Quando o Nuno [Gonçalves] me pediu sugestões de livros de terror para trazer para Portugal, tive de lhe fazer uma proposta, mas não gosto de comparar autores nem livros. Disse-lhe apenas para imaginar uma história da Shirley Jackson, mas que não fosse uma história da Shirley Jackson. LINGHUN é uma história muito local, mas também muito global. Algumas pessoas vão identificar-se mais, mas toda a gente vai compreendê-la. E acho que isso é muito o teu estilo.
Ai Jiang: É engraçado, porque recentemente escrevi o que chamo de «livro do coração», uma novela com oito perspetivas, mas em apenas 30 mil palavras. Foi um verdadeiro despejar de pensamentos. Depois reescrevi-o e transformou-se no meu livro mais recente. Sinto que todos os meus «livros do coração» — e LINGHUN também o foi — têm essa qualidade. Toda a gente que o lê diz que é muito específico, mas ao mesmo tempo universal. Acho que isso é um fio condutor no meu trabalho.
Planeaste isso desde o início? Como começou esta história?
AJ: Escrevi-a primeiro como um pequeno texto de 800 palavras, porque andava a pensar na forma como os fantasmas e as assombrações são retratados nos média, e é sempre o fantasma que assombra os vivos. Quis inverter isso e explorar o contrário: e se fossem as pessoas, os vivos, a assombrar os fantasmas? Sempre que pensamos em fantasmas, pensamos em entes queridos falecidos, pessoas que ficaram presas no tempo. E percebi que as memórias que temos dessas pessoas são diferentes para cada um. Por exemplo, em relação ao meu tio que faleceu, a minha memória dele é muito diferente da da minha mãe, porque eu era muito nova quando o vi pela última vez. O fantasma que vive na minha mente é diferente do dela, que o acompanhou até ao fim da vida. Quis trazer essa ideia para LINGHUN: como seria se os fantasmas fossem diferentes para cada um, e se fossem os vivos a assombrar os mortos?
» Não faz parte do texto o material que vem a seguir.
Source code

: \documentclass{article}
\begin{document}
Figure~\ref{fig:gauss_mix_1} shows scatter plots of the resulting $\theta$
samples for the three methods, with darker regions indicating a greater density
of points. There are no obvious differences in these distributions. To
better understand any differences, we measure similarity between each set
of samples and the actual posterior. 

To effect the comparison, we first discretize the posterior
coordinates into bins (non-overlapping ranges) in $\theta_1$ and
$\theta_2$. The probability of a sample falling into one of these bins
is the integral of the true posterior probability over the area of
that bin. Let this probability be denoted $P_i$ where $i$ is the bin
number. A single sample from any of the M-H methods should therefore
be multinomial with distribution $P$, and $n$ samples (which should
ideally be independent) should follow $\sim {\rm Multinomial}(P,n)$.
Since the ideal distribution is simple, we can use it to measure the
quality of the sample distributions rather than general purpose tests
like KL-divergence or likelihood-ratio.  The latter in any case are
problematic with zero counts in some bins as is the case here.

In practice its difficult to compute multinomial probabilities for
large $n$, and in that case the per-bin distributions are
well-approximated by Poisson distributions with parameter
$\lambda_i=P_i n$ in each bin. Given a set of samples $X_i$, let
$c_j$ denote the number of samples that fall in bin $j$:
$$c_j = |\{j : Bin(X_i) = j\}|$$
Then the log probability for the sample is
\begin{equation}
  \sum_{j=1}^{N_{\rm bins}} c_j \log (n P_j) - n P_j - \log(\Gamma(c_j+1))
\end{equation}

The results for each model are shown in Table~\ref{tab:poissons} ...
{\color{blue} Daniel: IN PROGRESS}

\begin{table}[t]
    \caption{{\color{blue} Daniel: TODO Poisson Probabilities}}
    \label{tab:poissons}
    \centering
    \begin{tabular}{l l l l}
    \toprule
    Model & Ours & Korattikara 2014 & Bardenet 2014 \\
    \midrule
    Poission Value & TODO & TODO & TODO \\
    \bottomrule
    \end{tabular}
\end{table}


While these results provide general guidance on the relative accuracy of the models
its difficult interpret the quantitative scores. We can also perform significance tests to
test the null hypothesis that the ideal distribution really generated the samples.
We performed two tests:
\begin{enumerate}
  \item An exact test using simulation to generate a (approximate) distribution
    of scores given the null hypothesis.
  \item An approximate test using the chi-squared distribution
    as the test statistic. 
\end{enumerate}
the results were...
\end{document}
Também é um drama familiar, os pais têm um filho favorito, e a filha sente-se invisível. A mãe cozinha os pratos favoritos do filho, mas não os da filha. Tens irmãos?
AJ: Tenho, uma irmã mais nova. A nossa dinâmica é engraçada, temos cinco anos de diferença. Nasci primeiro e, na China, tinha muitos primos mais velhos; o mais novo devia ter 14 anos quando eu nasci. Fui muito mimada em pequena. E depois nasceu a minha irmã e fiquei tipo: «O que é isto? Quem é esta nova pessoa?» [risos] Ela não é esquisita a comer, mas eu sou extremamente esquisita.
E aposto que, como no livro, a tua mãe faz tudo o que gostas só para te convencer a comer. [risos] Este livro já foi traduzido para espanhol, português e chinês. Esperavas este sucesso internacional?
AJ: Não, mas era algo que sempre quis, que os meus livros chegassem a leitores de todo o mundo. Tento sempre explorar temas universais ou questões sobre a vida em geral.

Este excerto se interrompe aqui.